* Task description
Reproduce the lines below verbatim. Pictures are to be omitted.

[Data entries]
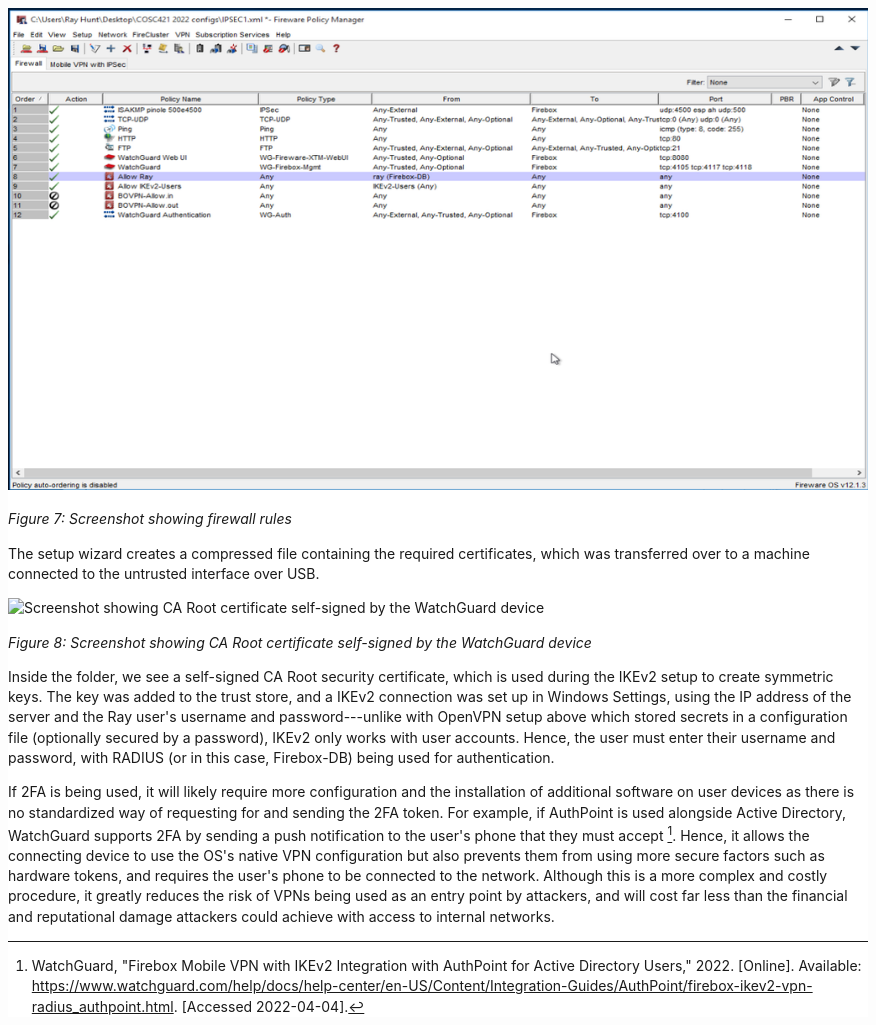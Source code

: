 ![Screenshot showing firewall rules](./lab_3/watchguard_ikev2_firewall_rules.png)

*Figure 7: Screenshot showing firewall rules*

The setup wizard creates a compressed file containing the required
certificates, which was transferred over to a machine connected to the
untrusted interface over USB.

![Screenshot showing CA Root certificate self-signed by the
WatchGuard device](./lab_3/watchguard_ikev2_self_signed_root_ca.png)

*Figure 8: Screenshot showing CA Root certificate self-signed by the
WatchGuard device*

Inside the folder, we see a self-signed CA Root security certificate,
which is used during the IKEv2 setup to create symmetric keys. The key
was added to the trust store, and a IKEv2 connection was set up in
Windows Settings, using the IP address of the server and the Ray user's
username and password---unlike with OpenVPN setup above which stored
secrets in a configuration file (optionally secured by a password),
IKEv2 only works with user accounts. Hence, the user must enter their
username and password, with RADIUS (or in this case, Firebox-DB) being
used for authentication.

If 2FA is being used, it will likely require more configuration and the
installation of additional software on user devices as there is no
standardized way of requesting for and sending the 2FA token. For
example, if AuthPoint is used alongside Active Directory, WatchGuard
supports 2FA by sending a push notification to the user's phone that
they must accept [^15]. Hence, it allows the connecting device to use
the OS's native VPN configuration but also prevents them from using more
secure factors such as hardware tokens, and requires the user's phone to
be connected to the network. Although this is a more complex and costly
procedure, it greatly reduces the risk of VPNs being used as an entry
point by attackers, and will cost far less than the financial and
reputational damage attackers could achieve with access to internal
networks.


[^footnote1]: The rule was actually allowing all traffic from Any External,
[^footenote2]: In this case, if the configuration file is publicly
[^footnote3]: Some older models [^20] do not support SHA-2 hardware
[^1]: "WatchGuard XTM 33 Wireless Series Next-Generation Firewall," GuardSite, 2012. \[Online\]. Available: https://www.guardsite.com/XTM-33-Wireless.asp. \[Accessed 2022-03-14\].
[^2]: OpenVPN, "OpenVPN Cipher Negotiation (Quick reference)," 2022. \[Online\]. Available: https://community.openvpn.net/openvpn/wiki/CipherNegotiation. \[Accessed 2022-04-01\].
[^3]: OpenVPN, "OpenVPN Access Server system requirements," 2022. \[Online\]. Available: https://openvpn.net/vpn-server-resources/openvpn-access-server-system-requirements/. \[Accessed 2022-04-02\].
[^4]: OpenVPN, "Reach OpenVPN clients directly from a private network," 2022. \[Online\]. Available: https://openvpn.net/vpn-server-resources/reach-openvpn-clients-directly-from-a-private-network/. \[Accessed 2022-03-29\].
[^5]: OpenVPN, "Bridging and Routing," 2016. \[Online\]. Available: https://community.openvpn.net/openvpn/wiki/BridgingAndRouting. \[Accessed 2022-03-28\].
[^6]: OpenVPN, "Topology in OpenVPN," 2018. \[Online\]. Available: https://community.openvpn.net/openvpn/wiki/Topology. \[Accessed 2022-04-01\].
[^7]: OpenVPN, ""ifconfig-pool" option use a /30 subnet (4 private IP addresses per client) when used in TUN mode?," 2022. \[Online\]. Available: https://openvpn.net/faq/ifconfig-pool-option-use-a-30-subnet-4-private-ip-addresses-per-client-when-used-in-tun-mode/. \[Accessed 2022-04-01\].
[^8]: OpenVPN, "openvpn-addclient," 2022. \[Online\]. Available: https://github.com/turnkeylinux-apps/openvpn/blob/master/overlay/usr/local/bin/openvpn-addclient. \[Accessed 2022-04-02\].
[^9]: OpenVPN, "TLS Control Channel Security in OpenVPN Access Server," 2022. \[Online\]. Available: https://openvpn.net/vpn-server-resources/tls-control-channel-security-in-openvpn-access-server/. \[Accessed 2022-04-02\].
[^10]: OpenVPN, "OpenVPN cryptographic layer," 2022. \[Online\]. Available: https://openvpn.net/community-resources/openvpn-cryptographic-layer/. \[Accessed 2022-04-04\].
[^11]: Watchguard, "Internet Access Through a Mobile VPN with IKEv2 Tunnel," 2022. \[Online\]. Available: https://www.watchguard.com/help/docs/help-center/en-US/Content/en-US/Fireware/mvpn/ikev2/mvpn_ikev2_internet_access.html. \[Accessed 2022-04-01\].
[^12]: M. Bodewes, "Should we use IANA groups 14 (MODP), 25, and 26 (ECP)?," Stack Exchange, 2019-01-09. \[Online\]. Available: https://crypto.stackexchange.com/a/66252. \[Accessed 2022-04-04\].
[^13]: WatchGuard, "Configure Phase 2 Settings," 2022. \[Online\]. Available: https://www.watchguard.com/help/docs/help-center/en-US/Content/en-US/Fireware/bovpn/manual/phase_2\_config_settings_c.html. \[Accessed 2022-04-04\].
[^14]: WatchGuard, "WatchGuard XTM 33 Series Next-Generation Firewall," 2021. \[Online\]. Available: https://www.guardsite.com/XTM-33.asp. \[Accessed 2022-04-06\].
[^15]: WatchGuard, "Firebox Mobile VPN with IKEv2 Integration with AuthPoint for Active Directory Users," 2022. \[Online\]. Available: https://www.watchguard.com/help/docs/help-center/en-US/Content/Integration-Guides/AuthPoint/firebox-ikev2-vpn-radius_authpoint.html. \[Accessed 2022-04-04\].
[^16]: W. Turton and K. Mehrotra, "Hackers Breached Colonial Pipeline Using Compromised Password," Bloomberg, 2021-06-05. \[Online\]. Available: https://www.bloomberg.com/news/articles/2021-06-04/hackers-breached-colonial-pipeline-using-compromised-password. \[Accessed 2022-04-03\].
[^17]: Z. Whittaker, "Lapsus\$ found a spreadsheet of accounts as they breached Okta, documents show," TechCrunch, 2022-03-29. \[Online\]. Available: https://techcrunch.com/2022/03/28/lapsus-passwords-okta-breach/. \[Accessed 2022-04-20\].
[^18]: P. Arntz, "500,000 Fortinet VPN credentials exposed: Turn off, patch, reset passwords," Malwarebytes, 2021-09-09. \[Online\]. Available: https://blog.malwarebytes.com/exploits-and-vulnerabilities/2021/09/500000-fortinet-vpn-credentials-exposed-turn-off-patch-reset-passwords/. \[Accessed 2022-04-03\].
[^19]: P. Paganini, "Lapsus\$ Ransomware Group is hiring, it announced recruitment of insiders," Security Affairs, 2022-03-11. \[Online\]. Available: https://securityaffairs.co/wordpress/128912/cyber-crime/lapsus-ransomware-is-hiring.html. \[Accessed 2022-04-02\].
[^20]: Watchguard, "About IPSec Algorithms and Protocols," 2022. \[Online\]. Available: https://www.watchguard.com/help/docs/help-center/en-US/Content/en-US/Fireware/mvpn/general/ipsec_algorithms_protocols_c.html. \[Accessed 2022-04-04\].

* Response to this task
Source code

: ![Screenshot showing firewall rules](./lab_3/watchguard_ikev2_firewall_rules.png)

*Figure 7: Screenshot showing firewall rules*

The setup wizard creates a compressed file containing the required
certificates, which was transferred over to a machine connected to the
untrusted interface over USB.

![Screenshot showing CA Root certificate self-signed by the
WatchGuard device](./lab_3/watchguard_ikev2_self_signed_root_ca.png)

*Figure 8: Screenshot showing CA Root certificate self-signed by the
WatchGuard device*

Inside the folder, we see a self-signed CA Root security certificate,
which is used during the IKEv2 setup to create symmetric keys. The key
was added to the trust store, and a IKEv2 connection was set up in
Windows Settings, using the IP address of the server and the Ray user's
username and password---unlike with OpenVPN setup above which stored
secrets in a configuration file (optionally secured by a password),
IKEv2 only works with user accounts. Hence, the user must enter their
username and password, with RADIUS (or in this case, Firebox-DB) being
used for authentication.

If 2FA is being used, it will likely require more configuration and the
installation of additional software on user devices as there is no
standardized way of requesting for and sending the 2FA token. For
example, if AuthPoint is used alongside Active Directory, WatchGuard
supports 2FA by sending a push notification to the user's phone that
they must accept [^15]. Hence, it allows the connecting device to use
the OS's native VPN configuration but also prevents them from using more
secure factors such as hardware tokens, and requires the user's phone to
be connected to the network. Although this is a more complex and costly
procedure, it greatly reduces the risk of VPNs being used as an entry
point by attackers, and will cost far less than the financial and
reputational damage attackers could achieve with access to internal
networks.


[^footnote1]: The rule was actually allowing all traffic from Any External,
[^footenote2]: In this case, if the configuration file is publicly
[^footnote3]: Some older models [^20] do not support SHA-2 hardware
[^1]: "WatchGuard XTM 33 Wireless Series Next-Generation Firewall," GuardSite, 2012. \[Online\]. Available: https://www.guardsite.com/XTM-33-Wireless.asp. \[Accessed 2022-03-14\].
[^2]: OpenVPN, "OpenVPN Cipher Negotiation (Quick reference)," 2022. \[Online\]. Available: https://community.openvpn.net/openvpn/wiki/CipherNegotiation. \[Accessed 2022-04-01\].
[^3]: OpenVPN, "OpenVPN Access Server system requirements," 2022. \[Online\]. Available: https://openvpn.net/vpn-server-resources/openvpn-access-server-system-requirements/. \[Accessed 2022-04-02\].
[^4]: OpenVPN, "Reach OpenVPN clients directly from a private network," 2022. \[Online\]. Available: https://openvpn.net/vpn-server-resources/reach-openvpn-clients-directly-from-a-private-network/. \[Accessed 2022-03-29\].
[^5]: OpenVPN, "Bridging and Routing," 2016. \[Online\]. Available: https://community.openvpn.net/openvpn/wiki/BridgingAndRouting. \[Accessed 2022-03-28\].
[^6]: OpenVPN, "Topology in OpenVPN," 2018. \[Online\]. Available: https://community.openvpn.net/openvpn/wiki/Topology. \[Accessed 2022-04-01\].
[^7]: OpenVPN, ""ifconfig-pool" option use a /30 subnet (4 private IP addresses per client) when used in TUN mode?," 2022. \[Online\]. Available: https://openvpn.net/faq/ifconfig-pool-option-use-a-30-subnet-4-private-ip-addresses-per-client-when-used-in-tun-mode/. \[Accessed 2022-04-01\].
[^8]: OpenVPN, "openvpn-addclient," 2022. \[Online\]. Available: https://github.com/turnkeylinux-apps/openvpn/blob/master/overlay/usr/local/bin/openvpn-addclient. \[Accessed 2022-04-02\].
[^9]: OpenVPN, "TLS Control Channel Security in OpenVPN Access Server," 2022. \[Online\]. Available: https://openvpn.net/vpn-server-resources/tls-control-channel-security-in-openvpn-access-server/. \[Accessed 2022-04-02\].
[^10]: OpenVPN, "OpenVPN cryptographic layer," 2022. \[Online\]. Available: https://openvpn.net/community-resources/openvpn-cryptographic-layer/. \[Accessed 2022-04-04\].
[^11]: Watchguard, "Internet Access Through a Mobile VPN with IKEv2 Tunnel," 2022. \[Online\]. Available: https://www.watchguard.com/help/docs/help-center/en-US/Content/en-US/Fireware/mvpn/ikev2/mvpn_ikev2_internet_access.html. \[Accessed 2022-04-01\].
[^12]: M. Bodewes, "Should we use IANA groups 14 (MODP), 25, and 26 (ECP)?," Stack Exchange, 2019-01-09. \[Online\]. Available: https://crypto.stackexchange.com/a/66252. \[Accessed 2022-04-04\].
[^13]: WatchGuard, "Configure Phase 2 Settings," 2022. \[Online\]. Available: https://www.watchguard.com/help/docs/help-center/en-US/Content/en-US/Fireware/bovpn/manual/phase_2\_config_settings_c.html. \[Accessed 2022-04-04\].
[^14]: WatchGuard, "WatchGuard XTM 33 Series Next-Generation Firewall," 2021. \[Online\]. Available: https://www.guardsite.com/XTM-33.asp. \[Accessed 2022-04-06\].
[^15]: WatchGuard, "Firebox Mobile VPN with IKEv2 Integration with AuthPoint for Active Directory Users," 2022. \[Online\]. Available: https://www.watchguard.com/help/docs/help-center/en-US/Content/Integration-Guides/AuthPoint/firebox-ikev2-vpn-radius_authpoint.html. \[Accessed 2022-04-04\].
[^16]: W. Turton and K. Mehrotra, "Hackers Breached Colonial Pipeline Using Compromised Password," Bloomberg, 2021-06-05. \[Online\]. Available: https://www.bloomberg.com/news/articles/2021-06-04/hackers-breached-colonial-pipeline-using-compromised-password. \[Accessed 2022-04-03\].
[^17]: Z. Whittaker, "Lapsus\$ found a spreadsheet of accounts as they breached Okta, documents show," TechCrunch, 2022-03-29. \[Online\]. Available: https://techcrunch.com/2022/03/28/lapsus-passwords-okta-breach/. \[Accessed 2022-04-20\].
[^18]: P. Arntz, "500,000 Fortinet VPN credentials exposed: Turn off, patch, reset passwords," Malwarebytes, 2021-09-09. \[Online\]. Available: https://blog.malwarebytes.com/exploits-and-vulnerabilities/2021/09/500000-fortinet-vpn-credentials-exposed-turn-off-patch-reset-passwords/. \[Accessed 2022-04-03\].
[^19]: P. Paganini, "Lapsus\$ Ransomware Group is hiring, it announced recruitment of insiders," Security Affairs, 2022-03-11. \[Online\]. Available: https://securityaffairs.co/wordpress/128912/cyber-crime/lapsus-ransomware-is-hiring.html. \[Accessed 2022-04-02\].
[^20]: Watchguard, "About IPSec Algorithms and Protocols," 2022. \[Online\]. Available: https://www.watchguard.com/help/docs/help-center/en-US/Content/en-US/Fireware/mvpn/general/ipsec_algorithms_protocols_c.html. \[Accessed 2022-04-04\].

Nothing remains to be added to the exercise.